Stephen S. Lefrak, MD
Stephen S. Lefrak, MD has been a full-time faculty member of the Washington University Department of Medicine since 1971 and a professor of medicine in the division of pulmonary & critical care medicine since 1984. Lefrak is a master teacher at the bedside, in the classroom, and the lecture hall. His leadership and brilliance are legendary.
Lefrak has served as the assistant dean and director of the Humanities Program in Medicine since its inauguration in 1990. He also served as medical director and principal attending physician of the medical intensive care unit at Jewish Hospital, program director for the house staff for the department of medicine, medical director for the lung volume reduction program from its inception, and initiated the Maritz Lung Center as its medical director.
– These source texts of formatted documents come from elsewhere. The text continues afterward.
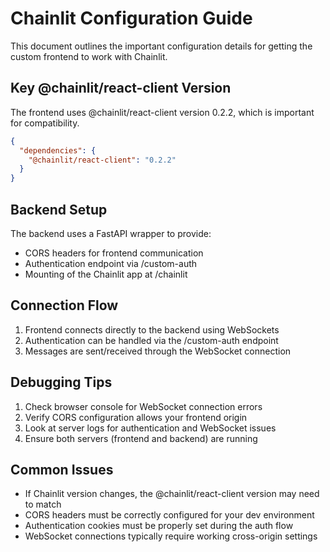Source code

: # Chainlit Configuration Guide

This document outlines the important configuration details for getting the custom frontend to work with Chainlit.

## Key @chainlit/react-client Version

The frontend uses @chainlit/react-client version 0.2.2, which is important for compatibility.

```json
{
  "dependencies": {
    "@chainlit/react-client": "0.2.2"
  }
}
```

## Backend Setup

The backend uses a FastAPI wrapper to provide:
- CORS headers for frontend communication
- Authentication endpoint via /custom-auth
- Mounting of the Chainlit app at /chainlit

## Connection Flow

1. Frontend connects directly to the backend using WebSockets
2. Authentication can be handled via the /custom-auth endpoint
3. Messages are sent/received through the WebSocket connection

## Debugging Tips

1. Check browser console for WebSocket connection errors
2. Verify CORS configuration allows your frontend origin
3. Look at server logs for authentication and WebSocket issues
4. Ensure both servers (frontend and backend) are running 

## Common Issues

- If Chainlit version changes, the @chainlit/react-client version may need to match
- CORS headers must be correctly configured for your dev environment
- Authentication cookies must be properly set during the auth flow
- WebSocket connections typically require working cross-origin settings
Lefrak has served many roles: historian, ethicist, patient/advocate, physician/advocate, public relations manager, and of course, premier intensivist. In the latter role, he has functioned as the founding director of the medical intensive care unit as well as the founding director for the post-intensive care rehabilitation unit. He led both of these units to become local and national models of premiere patient care areas partnering with thoracic surgery to develop the world’s first lung volume reduction program (LVR) and serving as its director. Here, he led the way to new techniques for treating lung disease combined with outstanding patient care and teaching services. As the director of the lung volume reduction program, Lefrak provided spirited discussion and advocacy for the patients in a highly selective and high-risk group of potential surgical patients.
Most recently, Lefrak has made contributions to medical education with lectures on ethics and medical history. Those lectures stem from his deep passion, and reflect the work of scholarship and a love for the education process in its purest form. One such effort has been sustained for 25 years — the annual medical grand rounds, which focuses on the Holocaust and the involvement of medicine throughout the genocidal process.
Lefrak attended Colgate University for his undergraduate degree and received his medical degree from State University of New York in 1965. He completed internships, residencies, and fellowships at Boston City Hospital, University Hospital, Kings County Hospital, and Columbia-Presbyterian Medical Center.
The Washington University Medical Center Alumni Association is pleased to present its Distinguished Service Award to Dr. Lefrak.